#### What to do
Could you reproduce every record below exactly, excluding all pictures?

>>>

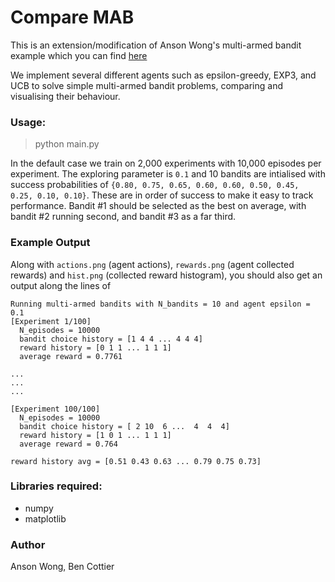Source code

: # Compare MAB

This is an extension/modification of Anson Wong's multi-armed bandit example which you can find [here](https://github.com/ankonzoid/LearningX/tree/master/classical_RL/MAB)

We implement several different agents such as epsilon-greedy, EXP3, and UCB to solve simple multi-armed bandit problems, comparing and visualising their behaviour.

### Usage:

> python main.py

In the default case we train on 2,000 experiments with 10,000 episodes per experiment. The exploring parameter is `0.1` and 10 bandits are intialised with success probabilities of `{0.80, 0.75, 0.65, 0.60, 0.60, 0.50, 0.45, 0.25, 0.10, 0.10}`. These are in order of success to make it easy to track performance. Bandit #1 should be selected as the best on average, with bandit #2 running second, and bandit #3 as a far third.

### Example Output

Along with `actions.png` (agent actions), `rewards.png` (agent collected rewards) and `hist.png` (collected reward histogram), you should also get an output along the lines of

```
Running multi-armed bandits with N_bandits = 10 and agent epsilon = 0.1
[Experiment 1/100]
  N_episodes = 10000
  bandit choice history = [1 4 4 ... 4 4 4]
  reward history = [0 1 1 ... 1 1 1]
  average reward = 0.7761

...
...
...

[Experiment 100/100]
  N_episodes = 10000
  bandit choice history = [ 2 10  6 ...  4  4  4]
  reward history = [1 0 1 ... 1 1 1]
  average reward = 0.764

reward history avg = [0.51 0.43 0.63 ... 0.79 0.75 0.73]
```

### Libraries required:

* numpy
* matplotlib

### Author

Anson Wong, Ben Cottier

<<<

#### Solution
Source code

: # Compare MAB

This is an extension/modification of Anson Wong's multi-armed bandit example which you can find [here](https://github.com/ankonzoid/LearningX/tree/master/classical_RL/MAB)

We implement several different agents such as epsilon-greedy, EXP3, and UCB to solve simple multi-armed bandit problems, comparing and visualising their behaviour.

### Usage:

> python main.py

In the default case we train on 2,000 experiments with 10,000 episodes per experiment. The exploring parameter is `0.1` and 10 bandits are intialised with success probabilities of `{0.80, 0.75, 0.65, 0.60, 0.60, 0.50, 0.45, 0.25, 0.10, 0.10}`. These are in order of success to make it easy to track performance. Bandit #1 should be selected as the best on average, with bandit #2 running second, and bandit #3 as a far third.

### Example Output

Along with `actions.png` (agent actions), `rewards.png` (agent collected rewards) and `hist.png` (collected reward histogram), you should also get an output along the lines of

```
Running multi-armed bandits with N_bandits = 10 and agent epsilon = 0.1
[Experiment 1/100]
  N_episodes = 10000
  bandit choice history = [1 4 4 ... 4 4 4]
  reward history = [0 1 1 ... 1 1 1]
  average reward = 0.7761

...
...
...

[Experiment 100/100]
  N_episodes = 10000
  bandit choice history = [ 2 10  6 ...  4  4  4]
  reward history = [1 0 1 ... 1 1 1]
  average reward = 0.764

reward history avg = [0.51 0.43 0.63 ... 0.79 0.75 0.73]
```

### Libraries required:

* numpy
* matplotlib

### Author

Anson Wong, Ben Cottier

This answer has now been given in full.